YOUR ASSIGNMENT - In the entries below, identify every line with the string "integer" and copy it.

*** Opening SOURCE MATERIAL ***

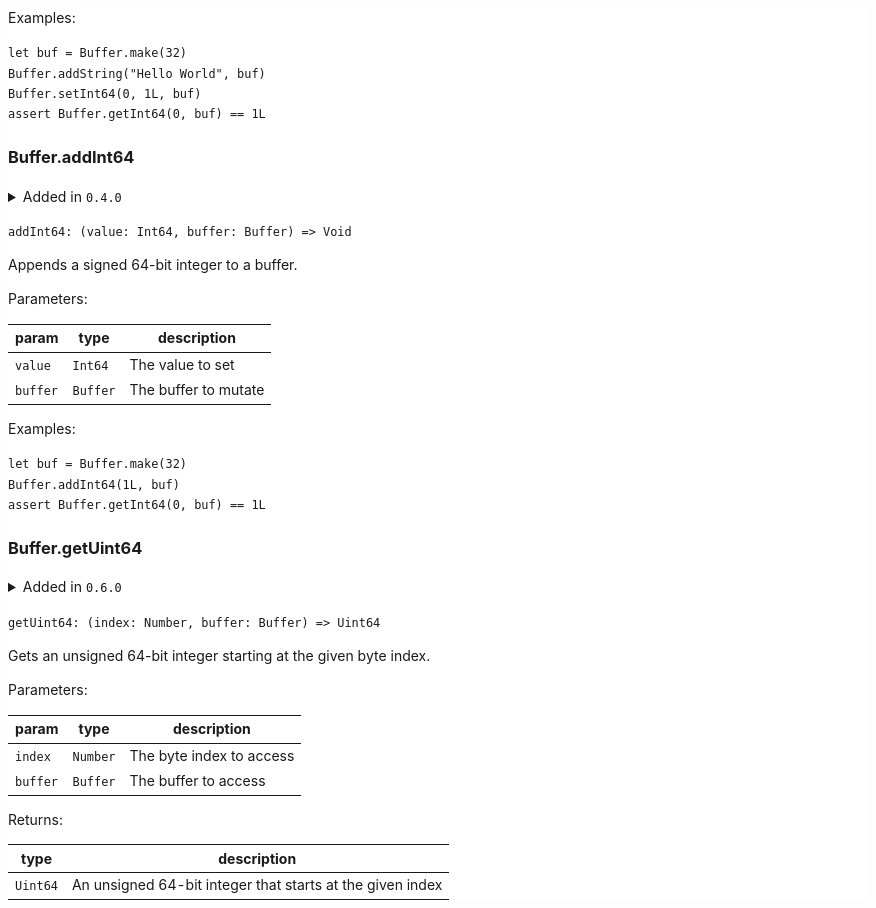 Examples:

```grain
let buf = Buffer.make(32)
Buffer.addString("Hello World", buf)
Buffer.setInt64(0, 1L, buf)
assert Buffer.getInt64(0, buf) == 1L
```

### Buffer.**addInt64**

<details disabled><summary tabindex="-1">Added in <code>0.4.0</code></summary></details>

```grain
addInt64: (value: Int64, buffer: Buffer) => Void
```

Appends a signed 64-bit integer to a buffer.

Parameters:

| param    | type     | description          |
| -------- | -------- | -------------------- |
| `value`  | `Int64`  | The value to set     |
| `buffer` | `Buffer` | The buffer to mutate |

Examples:

```grain
let buf = Buffer.make(32)
Buffer.addInt64(1L, buf)
assert Buffer.getInt64(0, buf) == 1L
```

### Buffer.**getUint64**

<details disabled><summary tabindex="-1">Added in <code>0.6.0</code></summary></details>

```grain
getUint64: (index: Number, buffer: Buffer) => Uint64
```

Gets an unsigned 64-bit integer starting at the given byte index.

Parameters:

| param    | type     | description              |
| -------- | -------- | ------------------------ |
| `index`  | `Number` | The byte index to access |
| `buffer` | `Buffer` | The buffer to access     |

Returns:

| type     | description                                               |
| -------- | --------------------------------------------------------- |
| `Uint64` | An unsigned 64-bit integer that starts at the given index |
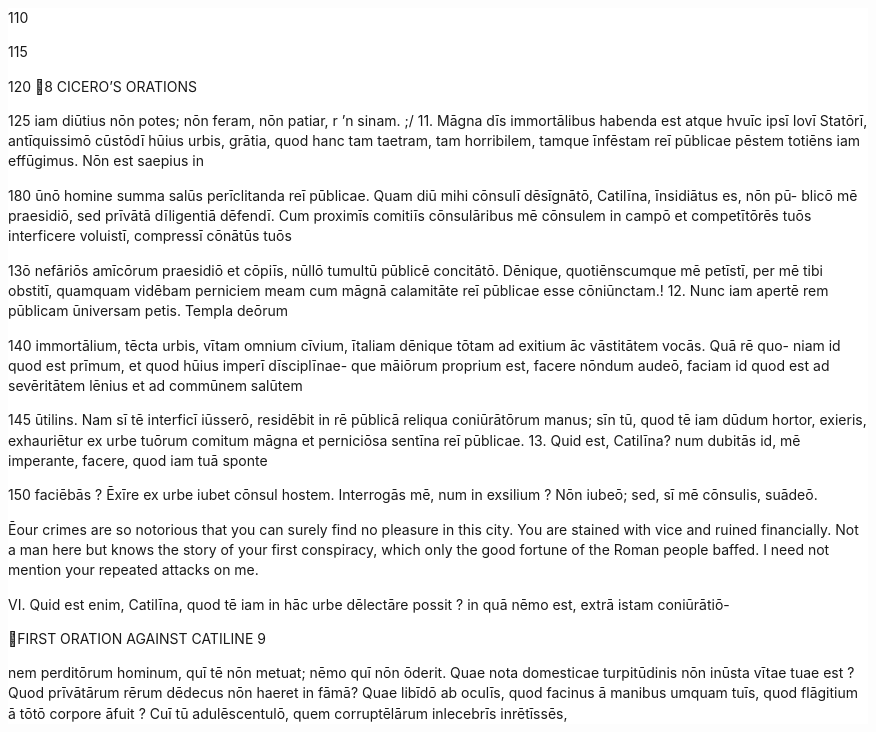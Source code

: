 110

115

120
8 CICERO’S ORATIONS

125 iam diūtius nōn potes; nōn feram, nōn patiar, r ’n sinam. ;/
11. Māgna dīs immortālibus habenda est atque hvuīc ipsī
Iovī Statōrī, antīquissimō cūstōdī hūius urbis, grātia, quod
hanc tam taetram, tam horribilem, tamque īnfēstam reī
pūblicae pēstem totiēns iam effūgimus. Nōn est saepius in

180 ūnō homine summa salūs perīclitanda reī pūblicae. Quam
diū mihi cōnsulī dēsīgnātō, Catilīna, īnsidiātus es, nōn pū-
blicō mē praesidiō, sed prīvātā dīligentiā dēfendī. Cum
proximīs comitiīs cōnsulāribus mē cōnsulem in campō et
competītōrēs tuōs interficere voluistī, compressī cōnātūs tuōs

13ō nefāriōs amīcōrum praesidiō et cōpiīs, nūllō tumultū pūblicē
concitātō. Dēnique, quotiēnscumque mē petīstī, per mē
tibi obstitī, quamquam vidēbam perniciem meam cum māgnā
calamitāte reī pūblicae esse cōniūnctam.! 12. Nunc iam
apertē rem pūblicam ūniversam petis. Templa deōrum

140 immortālium, tēcta urbis, vītam omnium cīvium, ītaliam
dēnique tōtam ad exitium āc vāstitātem vocās. Quā rē quo-
niam id quod est prīmum, et quod hūius imperī dīsciplīnae-
que māiōrum proprium est, facere nōndum audeō, faciam
id quod est ad sevēritātem lēnius et ad commūnem salūtem

145 ūtilins. Nam sī tē interficī iūsserō, residēbit in rē pūblicā
reliqua coniūrātōrum manus; sīn tū, quod tē iam dūdum
hortor, exieris, exhauriētur ex urbe tuōrum comitum māgna
et perniciōsa sentīna reī pūblicae. 13. Quid est, Catilīna?
num dubitās id, mē imperante, facere, quod iam tuā sponte

150 faciēbās ? Ēxīre ex urbe iubet cōnsul hostem. Interrogās
mē, num in exsilium ? Nōn iubeō; sed, sī mē cōnsulis,
suādeō.

Ēour crimes are so notorious that you can surely find no pleasure in
this city. You are stained with vice and ruined financially. Not
a man here but knows the story of your first conspiracy, which
only the good fortune of the Roman people baffed. I need not
mention your repeated attacks on me.

VI. Quid est enim, Catilīna, quod tē iam in hāc urbe
dēlectāre possit ? in quā nēmo est, extrā istam coniūrātiō-

FIRST ORATION AGAINST CATILINE 9

nem perditōrum hominum, quī tē nōn metuat; nēmo quī
nōn ōderit. Quae nota domesticae turpitūdinis nōn inūsta
vītae tuae est ? Quod prīvātārum rērum dēdecus nōn haeret
in fāmā? Quae libīdō ab oculīs, quod facinus ā manibus
umquam tuīs, quod flāgitium ā tōtō corpore āfuit ? Cuī tū
adulēscentulō, quem corruptēlārum inlecebrīs inrētīssēs,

*** Closing SOURCE MATERIAL ***

OUTPUT OF THE TASK -
Appends a signed 64-bit integer to a buffer.
Gets an unsigned 64-bit integer starting at the given byte index.
| `Uint64` | An unsigned 64-bit integer that starts at the given index |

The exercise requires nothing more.